Intermediate-risk patients, after the TURBT and Mitomycin C treatments, will receive six weekly intravesical Mitomycin C or bacillus Calmette-Guérin (BCG) treatments, with follow-up treatments every three months for a year. (Interestingly, BCG is the tuberculosis vaccine.)
For high-risk patients, multiple TURBTs are done to ensure the removal of all visible cancer cells before the start of the Mitomycin C and BCG treatments. Another TURBT is performed several weeks later to determine if the bladder needs to be removed.

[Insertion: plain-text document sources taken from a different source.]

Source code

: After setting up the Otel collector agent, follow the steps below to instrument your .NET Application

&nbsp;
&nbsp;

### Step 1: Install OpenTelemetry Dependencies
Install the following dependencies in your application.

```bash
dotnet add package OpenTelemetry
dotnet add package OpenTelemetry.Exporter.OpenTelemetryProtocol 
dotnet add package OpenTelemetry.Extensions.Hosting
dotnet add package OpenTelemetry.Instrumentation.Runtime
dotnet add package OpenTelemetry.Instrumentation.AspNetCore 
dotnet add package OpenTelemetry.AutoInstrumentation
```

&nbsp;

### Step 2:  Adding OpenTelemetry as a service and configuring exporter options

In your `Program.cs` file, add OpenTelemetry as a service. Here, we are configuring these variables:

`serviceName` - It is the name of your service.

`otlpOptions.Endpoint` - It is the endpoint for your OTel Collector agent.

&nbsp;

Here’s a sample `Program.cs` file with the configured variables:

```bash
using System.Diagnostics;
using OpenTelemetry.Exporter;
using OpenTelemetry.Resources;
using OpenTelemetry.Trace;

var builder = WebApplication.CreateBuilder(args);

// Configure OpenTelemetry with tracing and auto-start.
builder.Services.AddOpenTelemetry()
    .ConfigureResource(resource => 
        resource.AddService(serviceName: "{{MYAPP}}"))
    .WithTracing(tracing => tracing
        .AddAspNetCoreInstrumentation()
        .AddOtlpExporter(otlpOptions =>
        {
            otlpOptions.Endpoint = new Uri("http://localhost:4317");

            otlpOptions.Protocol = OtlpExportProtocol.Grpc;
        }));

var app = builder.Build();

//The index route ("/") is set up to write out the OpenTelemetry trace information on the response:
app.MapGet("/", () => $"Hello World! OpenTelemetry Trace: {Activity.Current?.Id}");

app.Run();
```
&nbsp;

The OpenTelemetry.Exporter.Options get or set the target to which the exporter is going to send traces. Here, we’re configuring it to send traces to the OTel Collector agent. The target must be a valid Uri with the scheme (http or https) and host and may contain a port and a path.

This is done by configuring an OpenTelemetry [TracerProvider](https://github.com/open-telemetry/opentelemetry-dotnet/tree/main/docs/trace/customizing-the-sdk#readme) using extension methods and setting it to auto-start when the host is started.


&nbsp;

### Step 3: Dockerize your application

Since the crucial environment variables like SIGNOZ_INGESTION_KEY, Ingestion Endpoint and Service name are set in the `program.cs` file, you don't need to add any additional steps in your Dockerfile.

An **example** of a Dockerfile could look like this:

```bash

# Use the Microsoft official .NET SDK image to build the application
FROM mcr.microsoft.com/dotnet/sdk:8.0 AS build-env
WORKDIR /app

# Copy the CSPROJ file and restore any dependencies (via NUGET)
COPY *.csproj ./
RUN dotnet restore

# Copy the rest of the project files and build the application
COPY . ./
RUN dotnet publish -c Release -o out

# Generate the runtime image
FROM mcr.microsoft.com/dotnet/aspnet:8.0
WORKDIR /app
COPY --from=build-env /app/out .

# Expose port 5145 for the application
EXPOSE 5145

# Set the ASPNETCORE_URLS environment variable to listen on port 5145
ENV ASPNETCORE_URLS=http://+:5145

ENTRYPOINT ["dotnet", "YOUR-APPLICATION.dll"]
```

If it does not, the patient will receive intravesical BCG treatments every three months for three years.
So how does all this affect your fertility?
For men, one small study suggests BCG (but not Mitomycin C) can decrease sperm count.
For women, none of the above treatments affect fertility: TURBT doesn't, and since the chemotherapy and BCG treatments are localized, they don't have a lasting effect on the ability to have children either. That said, neither BCG nor Mitomycin C has been studied for possible effects on fertility or in pregnant or breastfeeding women, and both come with the recommendation to not get pregnant or nurse while taking them. If you are undergoing the one- or three-year maintenance procedure with HCG, that is an unfavorable time to get pregnant since there isn't much recovery time between sessions.
If you need to have your bladder removed, it usually means you will have your ovaries, fallopian tubes, uterus, cervix and part of your vagina removed as well.
So what can you do? Make a Plan B. Before you start treatment, talk with your doctor about freezing your eggs or sperm. Freezing sperm is a simple process, but take into account that freezing eggs may delay your cancer treatment for a few weeks while they harvest your eggs. You could consider freezing embryos if you make a quick decision about how to fertilize them. Besides providing a way for you or your partner to carry a pregnancy, these actions could allow you to hire a surrogate to carry your child.